Fatal Python error: GC object already tracked

mw66 commented 3 years ago

I encounter this error today:

Fatal Python error: GC object already tracked

I googled a bit, seems it's related to threading, before I dive deeper, I want to confirm: PyD only run in the invoker's thread, and won't create any thread by its own?

Thanks.

ariovistus commented 3 years ago

It shouldn't create new threads

mw66 commented 3 years ago

It's kind of strange, I run my program under gdb, looks like it failed during gc_qalloc(), which is strange since the array allocated should have nothing to do with the pyd invocation in my program, i.e. here in my app logic, the stack trace has nothing related to pyd, but somehow it failed at _Py_Dealloc()!

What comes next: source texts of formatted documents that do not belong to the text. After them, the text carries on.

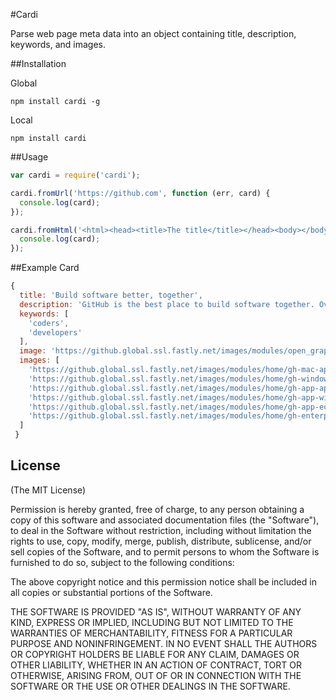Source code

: #Cardi

Parse web page meta data into an object containing title, description, keywords, and images.

##Installation

Global
```
npm install cardi -g
```

Local
```
npm install cardi
```

##Usage

```JavaScript
var cardi = require('cardi');

cardi.fromUrl('https://github.com', function (err, card) {
  console.log(card);
});

cardi.fromHtml('<html><head><title>The title</title></head><body></body></html>', function (err, card) {
  console.log(card);
});
```

##Example Card

```JavaScript
{
  title: 'Build software better, together',
  description: 'GitHub is the best place to build software together. Over 4 million people use GitHub to share code.',
  keywords: [
    'coders',
    'developers'
  ],
  image: 'https://github.global.ssl.fastly.net/images/modules/open_graph/github-octocat.png',
  images: [ 
    'https://github.global.ssl.fastly.net/images/modules/home/gh-mac-app.png',
    'https://github.global.ssl.fastly.net/images/modules/home/gh-windows-app.png',
    'https://github.global.ssl.fastly.net/images/modules/home/gh-app-apple.png',
    'https://github.global.ssl.fastly.net/images/modules/home/gh-app-windows.png',
    'https://github.global.ssl.fastly.net/images/modules/home/gh-app-eclipse.png',
    'https://github.global.ssl.fastly.net/images/modules/home/gh-enterprise-code.png'
  ]
 }
```

## License

(The MIT License)

Permission is hereby granted, free of charge, to any person obtaining a copy
of this software and associated documentation files (the "Software"), to deal
in the Software without restriction, including without limitation the rights
to use, copy, modify, merge, publish, distribute, sublicense, and/or sell
copies of the Software, and to permit persons to whom the Software is
furnished to do so, subject to the following conditions:

The above copyright notice and this permission notice shall be included in
all copies or substantial portions of the Software.

THE SOFTWARE IS PROVIDED "AS IS", WITHOUT WARRANTY OF ANY KIND, EXPRESS OR
IMPLIED, INCLUDING BUT NOT LIMITED TO THE WARRANTIES OF MERCHANTABILITY,
FITNESS FOR A PARTICULAR PURPOSE AND NONINFRINGEMENT. IN NO EVENT SHALL THE
AUTHORS OR COPYRIGHT HOLDERS BE LIABLE FOR ANY CLAIM, DAMAGES OR OTHER
LIABILITY, WHETHER IN AN ACTION OF CONTRACT, TORT OR OTHERWISE, ARISING FROM,
OUT OF OR IN CONNECTION WITH THE SOFTWARE OR THE USE OR OTHER DEALINGS IN
THE SOFTWARE.
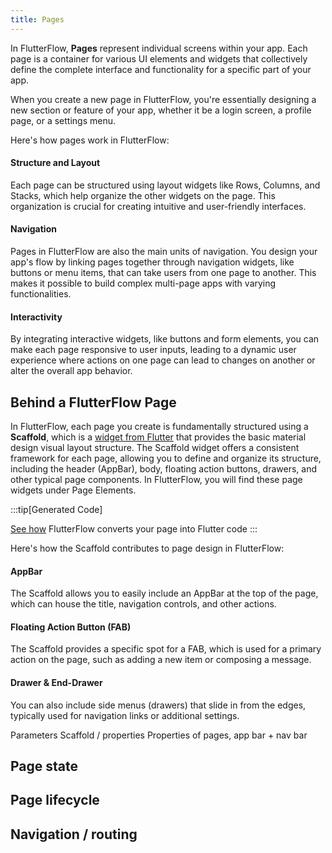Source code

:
 ```yaml
---
title: Pages
---
```


In FlutterFlow, **Pages** represent individual screens within your app. Each
page is
a container for various UI elements and widgets that collectively define the
complete interface and functionality for a specific part of your app.

When you
create a new page in FlutterFlow, you're essentially designing a new section or
feature of your app, whether it be a login screen, a profile page, or a settings
menu.

Here's how pages work in FlutterFlow:

#### Structure and Layout

Each page can be structured using layout widgets like
Rows, Columns, and Stacks, which help organize the other widgets on the page.
This organization is crucial for creating intuitive and user-friendly
interfaces.

#### Navigation

Pages in FlutterFlow are also the main units of navigation. You
design your app's flow by linking pages together through navigation widgets,
like buttons or menu items, that can take users from one page to another. This
makes it possible to build complex multi-page apps with varying functionalities.

#### Interactivity

By integrating interactive widgets, like buttons and form
elements, you can make each page responsive to user inputs, leading to a dynamic
user experience where actions on one page can lead to changes on another or
alter the overall app behavior.

## Behind a FlutterFlow Page

In FlutterFlow, each page you create is fundamentally structured using a
**Scaffold**, which is
a [widget from Flutter](https://api.flutter.dev/flutter/material/Scaffold-class.html)
that provides the basic material design
visual layout structure. The Scaffold widget offers a consistent framework for
each page, allowing you to define and organize its structure, including the
header (AppBar), body, floating action buttons, drawers, and other typical page
components. In FlutterFlow, you will find these page widgets under Page
Elements.

:::tip[Generated Code]

[See how](../generated-code.md) FlutterFlow converts your page into Flutter
code
:::

Here's how the Scaffold contributes to page design in FlutterFlow:

#### AppBar

The Scaffold allows you to easily include an AppBar at the top of the page,
which can house the title, navigation controls, and other actions.

#### Floating Action Button (FAB)

The Scaffold provides a specific spot for a FAB, which is used for a primary
action on the page, such as adding a new item or composing a message.

#### Drawer & End-Drawer

You can also include side menus (drawers) that slide in from the edges,
typically used for navigation links or additional settings.

Parameters
Scaffold / properties Properties of pages, app bar + nav bar

## Page state

## Page lifecycle

## Navigation / routing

So, somehow gc_qalloc() and pyd messed up somewhere:

(gdb) where
#0  0x00007ffff7bd5438 in _Py_Dealloc () from /usr/lib/x86_64-linux-gnu/libpython3.8.so.1.0
#1  0x00007ffff7c00b2e in ?? () from /usr/lib/x86_64-linux-gnu/libpython3.8.so.1.0
#2  0x00005555556fe332 in _D6deimos6python6object__T9Py_DECREFZQlUPSQBoQBkQBg8PyObjectZv (warning: (Internal error: pc 0x555555cf2530 in read in psymtab, but not in symtab.)

op=0x7fff501647c0)
    at /home//.dub/packages/pyd-0.14.0/pyd/infrastructure/deimos/python/object.d:1191
warning: (Internal error: pc 0x555555cf2530 in read in psymtab, but not in symtab.)

warning: (Internal error: pc 0x555555cf2530 in read in psymtab, but not in symtab.)

#3  0x0000555555cf2531 in pyd.pydobject.PydObject.~this() (warning: (Internal error: pc 0x555555cf2530 in read in psymtab, but not in symtab.)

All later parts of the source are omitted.